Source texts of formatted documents
........
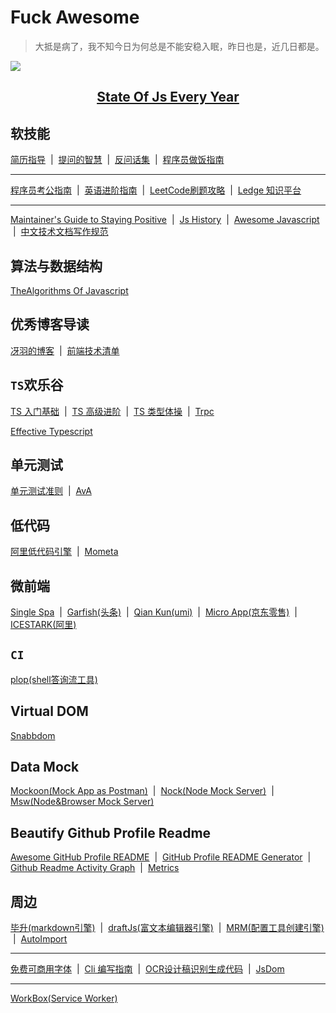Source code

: # Fuck Awesome

> 大抵是病了，我不知今日为何总是不能安稳入眠，昨日也是，近几日都是。


![](https://cloud.githubusercontent.com/assets/383994/19832229/f6b5922c-9deb-11e6-9cc5-fa09032bf8ef.png)

<center >
    <h2>
        <a href="https://stateofjs.com/">State Of Js Every Year</a>
    </h2>
</center>

## 软技能

<p> 
    <a href="https://github.com/geekcompany/ResumeSample">简历指导</a>
    <a style="margin: 0 4px ">|</a>
    <a href="https://github.com/ryanhanwu/How-To-Ask-Questions-The-Smart-Way/blob/main/README-zh_CN.md">提问的智慧</a>
    <a style="margin: 0 4px ">|</a>
    <a href="https://github.com/yifeikong/reverse-interview-zh">反问话集</a>
    <a style="margin: 0 4px ">|</a>
    <a href="https://github.com/Anduin2017/HowToCook">程序员做饭指南</a>
</p>

------

<p> 
    <a href="https://github.com/coder2gwy/coder2gwy">程序员考公指南</a>
    <a style="margin: 0 4px ">|</a>
    <a href="https://github.com/byoungd/English-level-up-tips">英语进阶指南</a>
    <a style="margin: 0 4px ">|</a>
    <a href="https://github.com/youngyangyang04/leetcode-master">LeetCode刷题攻略</a>
    <a style="margin: 0 4px ">|</a>    
    <a href="https://github.com/phodal/ledge">Ledge 知识平台</a>
</p>

------

<p>
    <a href="https://github.com/jonschlinkert/maintainers-guide-to-staying-positive">Maintainer's Guide to Staying Positive</a>
    <a style="margin: 0 4px ">|</a> 
    <a href="https://github.com/doodlewind/jshistory-cn">Js History</a>
    <a style="margin: 0 4px ">|</a> 
    <a href="https://github.com/sorrycc/awesome-javascript">Awesome Javascript</a>
    <a style="margin: 0 4px ">|</a>
    <a href="https://github.com/ruanyf/document-style-guide">中文技术文档写作规范</a>
</p>

## 算法与数据结构

<p>
    <a href="https://github.com/TheAlgorithms/Javascript">TheAlgorithms Of Javascript</a>
</p>

## 优秀博客导读

<p>
    <a href="https://github.com/mqyqingfeng/Blog">冴羽的博客</a>
    <a style="margin: 0 4px ">|</a>
    <a href="https://www.alienzhou.com/projects/frontend-tech-list/">前端技术清单</a>
</p>

## `TS`欢乐谷

<p>
    <a href="https://ts.xcatliu.com/">TS 入门基础</a>
    <a style="margin: 0 4px ">|</a>
    <a href="https://jkchao.github.io/typescript-book-chinese/#why">TS 高级进阶</a>
    <a style="margin: 0 4px ">|</a>
    <a href="https://github.com/type-challenges/type-challenges/blob/master/README.zh-CN.md">TS 类型体操</a>
    <a style="margin: 0 4px ">|</a>
    <a href="https://github.com/trpc/trpc">Trpc</a>
</p>

<p>
    <a href="https://github.com/danvk/effective-typescript">Effective Typescript</a>
</p>

## 单元测试

<p>
    <a href="https://github.com/yangyubo/zh-unit-testing-guidelines">单元测试准则</a>
    <a style="margin: 0 4px ">|</a>
    <a href="https://github.com/avajs/ava">AvA</a>
</p>

## 低代码

<p>
    <a href="https://github.com/alibaba/lowcode-engine">阿里低代码引擎</a>
    <a style="margin: 0 4px ">|</a>
    <a href="https://github.com/imcuttle/mometa">Mometa</a>
</p>

## 微前端
<p>
    <a href="https://single-spa.js.org/">Single Spa</a>
    <a style="margin: 0 4px ">|</a>
    <a href="https://garfish.top/guide">Garfish(头条)</a>
    <a style="margin: 0 4px ">|</a>
    <a href="https://github.com/umijs/qiankun">Qian Kun(umi)</a>
    <a style="margin: 0 4px ">|</a>
    <a href="https://github.com/micro-zoe/micro-app/blob/dev/README.zh-cn.md">Micro App(京东零售)</a>
    <a style="margin: 0 4px ">|</a>
    <a href="https://micro-frontends.ice.work/">ICESTARK(阿里)</a>
</p>

## `CI`

<p>
    <a href="https://github.com/plopjs/plop">plop(shell答询流工具)</a>
</p>

## Virtual DOM

<p>
    <a href="https://github.com/snabbdom/snabbdom">Snabbdom</a>
</p>

## Data Mock

<p>
    <a href="https://github.com/mockoon/mockoon">Mockoon(Mock App as Postman)</a>
    <a style="margin: 0 4px ">|</a>
     <a href="https://github.com/nock/nock">Nock(Node Mock Server)</a>
    <a style="margin: 0 4px ">|</a>
    <a href="https://github.com/mswjs/msw">Msw(Node&Browser Mock Server)</a>
</p>

## Beautify Github Profile Readme

<p>
    <a href="https://github.com/abhisheknaiidu/awesome-github-profile-readme">Awesome GitHub Profile README</a>
    <a style="margin: 0 4px ">|</a>
    <a href="https://github.com/rahuldkjain/github-profile-readme-generator">GitHub Profile README Generator</a>
    <a style="margin: 0 4px ">|</a>
    <a href="https://github.com/Ashutosh00710/github-readme-activity-graph">Github Readme Activity Graph</a>
    <a style="margin: 0 4px ">|</a>   
    <a href="https://github.com/lowlighter/metrics">Metrics</a>
</p>

## 周边

<p>
    <a href="https://github.com/benjycui/bisheng">毕升(markdown引擎)</a>
    <a style="margin: 0 4px ">|</a>
    <a href="https://github.com/facebook/draft-js">draftJs(富文本编辑器引擎)</a>
    <a style="margin: 0 4px ">|</a>
    <a href="https://github.com/sapegin/mrm">MRM(配置工具创建引擎)</a>
    <a style="margin: 0 4px ">|</a>    
    <a href="https://github.com/antfu/unplugin-auto-import">AutoImport</a>
</p>

-------

<p>
    <a href="https://github.com/wordshub/free-font">免费可商用字体</a>
    <a style="margin: 0 4px ">|</a>
    <a href="https://github.com/cli-guidelines/cli-guidelines">Cli 编写指南</a>
    <a style="margin: 0 4px ">|</a>
    <a href="https://github.com/imgcook/imgcook">OCR设计稿识别生成代码</a>
    <a style="margin: 0 4px ">|</a>
    <a href="https://github.com/jsdom/jsdom">JsDom</a>
</p>

----

<p>
    <a href="https://github.com/GoogleChrome/workbox">WorkBox(Service Worker)</a>
</p>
........
__Aim of the task__: Pictures aside, reproduce all of the data exactly.

__Response to the task__:
Source code

: # Fuck Awesome

> 大抵是病了，我不知今日为何总是不能安稳入眠，昨日也是，近几日都是。


![](https://cloud.githubusercontent.com/assets/383994/19832229/f6b5922c-9deb-11e6-9cc5-fa09032bf8ef.png)

<center >
    <h2>
        <a href="https://stateofjs.com/">State Of Js Every Year</a>
    </h2>
</center>

## 软技能

<p> 
    <a href="https://github.com/geekcompany/ResumeSample">简历指导</a>
    <a style="margin: 0 4px ">|</a>
    <a href="https://github.com/ryanhanwu/How-To-Ask-Questions-The-Smart-Way/blob/main/README-zh_CN.md">提问的智慧</a>
    <a style="margin: 0 4px ">|</a>
    <a href="https://github.com/yifeikong/reverse-interview-zh">反问话集</a>
    <a style="margin: 0 4px ">|</a>
    <a href="https://github.com/Anduin2017/HowToCook">程序员做饭指南</a>
</p>

------

<p> 
    <a href="https://github.com/coder2gwy/coder2gwy">程序员考公指南</a>
    <a style="margin: 0 4px ">|</a>
    <a href="https://github.com/byoungd/English-level-up-tips">英语进阶指南</a>
    <a style="margin: 0 4px ">|</a>
    <a href="https://github.com/youngyangyang04/leetcode-master">LeetCode刷题攻略</a>
    <a style="margin: 0 4px ">|</a>    
    <a href="https://github.com/phodal/ledge">Ledge 知识平台</a>
</p>

------

<p>
    <a href="https://github.com/jonschlinkert/maintainers-guide-to-staying-positive">Maintainer's Guide to Staying Positive</a>
    <a style="margin: 0 4px ">|</a> 
    <a href="https://github.com/doodlewind/jshistory-cn">Js History</a>
    <a style="margin: 0 4px ">|</a> 
    <a href="https://github.com/sorrycc/awesome-javascript">Awesome Javascript</a>
    <a style="margin: 0 4px ">|</a>
    <a href="https://github.com/ruanyf/document-style-guide">中文技术文档写作规范</a>
</p>

## 算法与数据结构

<p>
    <a href="https://github.com/TheAlgorithms/Javascript">TheAlgorithms Of Javascript</a>
</p>

## 优秀博客导读

<p>
    <a href="https://github.com/mqyqingfeng/Blog">冴羽的博客</a>
    <a style="margin: 0 4px ">|</a>
    <a href="https://www.alienzhou.com/projects/frontend-tech-list/">前端技术清单</a>
</p>

## `TS`欢乐谷

<p>
    <a href="https://ts.xcatliu.com/">TS 入门基础</a>
    <a style="margin: 0 4px ">|</a>
    <a href="https://jkchao.github.io/typescript-book-chinese/#why">TS 高级进阶</a>
    <a style="margin: 0 4px ">|</a>
    <a href="https://github.com/type-challenges/type-challenges/blob/master/README.zh-CN.md">TS 类型体操</a>
    <a style="margin: 0 4px ">|</a>
    <a href="https://github.com/trpc/trpc">Trpc</a>
</p>

<p>
    <a href="https://github.com/danvk/effective-typescript">Effective Typescript</a>
</p>

## 单元测试

<p>
    <a href="https://github.com/yangyubo/zh-unit-testing-guidelines">单元测试准则</a>
    <a style="margin: 0 4px ">|</a>
    <a href="https://github.com/avajs/ava">AvA</a>
</p>

## 低代码

<p>
    <a href="https://github.com/alibaba/lowcode-engine">阿里低代码引擎</a>
    <a style="margin: 0 4px ">|</a>
    <a href="https://github.com/imcuttle/mometa">Mometa</a>
</p>

## 微前端
<p>
    <a href="https://single-spa.js.org/">Single Spa</a>
    <a style="margin: 0 4px ">|</a>
    <a href="https://garfish.top/guide">Garfish(头条)</a>
    <a style="margin: 0 4px ">|</a>
    <a href="https://github.com/umijs/qiankun">Qian Kun(umi)</a>
    <a style="margin: 0 4px ">|</a>
    <a href="https://github.com/micro-zoe/micro-app/blob/dev/README.zh-cn.md">Micro App(京东零售)</a>
    <a style="margin: 0 4px ">|</a>
    <a href="https://micro-frontends.ice.work/">ICESTARK(阿里)</a>
</p>

## `CI`

<p>
    <a href="https://github.com/plopjs/plop">plop(shell答询流工具)</a>
</p>

## Virtual DOM

<p>
    <a href="https://github.com/snabbdom/snabbdom">Snabbdom</a>
</p>

## Data Mock

<p>
    <a href="https://github.com/mockoon/mockoon">Mockoon(Mock App as Postman)</a>
    <a style="margin: 0 4px ">|</a>
     <a href="https://github.com/nock/nock">Nock(Node Mock Server)</a>
    <a style="margin: 0 4px ">|</a>
    <a href="https://github.com/mswjs/msw">Msw(Node&Browser Mock Server)</a>
</p>

## Beautify Github Profile Readme

<p>
    <a href="https://github.com/abhisheknaiidu/awesome-github-profile-readme">Awesome GitHub Profile README</a>
    <a style="margin: 0 4px ">|</a>
    <a href="https://github.com/rahuldkjain/github-profile-readme-generator">GitHub Profile README Generator</a>
    <a style="margin: 0 4px ">|</a>
    <a href="https://github.com/Ashutosh00710/github-readme-activity-graph">Github Readme Activity Graph</a>
    <a style="margin: 0 4px ">|</a>   
    <a href="https://github.com/lowlighter/metrics">Metrics</a>
</p>

## 周边

<p>
    <a href="https://github.com/benjycui/bisheng">毕升(markdown引擎)</a>
    <a style="margin: 0 4px ">|</a>
    <a href="https://github.com/facebook/draft-js">draftJs(富文本编辑器引擎)</a>
    <a style="margin: 0 4px ">|</a>
    <a href="https://github.com/sapegin/mrm">MRM(配置工具创建引擎)</a>
    <a style="margin: 0 4px ">|</a>    
    <a href="https://github.com/antfu/unplugin-auto-import">AutoImport</a>
</p>

-------

<p>
    <a href="https://github.com/wordshub/free-font">免费可商用字体</a>
    <a style="margin: 0 4px ">|</a>
    <a href="https://github.com/cli-guidelines/cli-guidelines">Cli 编写指南</a>
    <a style="margin: 0 4px ">|</a>
    <a href="https://github.com/imgcook/imgcook">OCR设计稿识别生成代码</a>
    <a style="margin: 0 4px ">|</a>
    <a href="https://github.com/jsdom/jsdom">JsDom</a>
</p>

----

<p>
    <a href="https://github.com/GoogleChrome/workbox">WorkBox(Service Worker)</a>
</p>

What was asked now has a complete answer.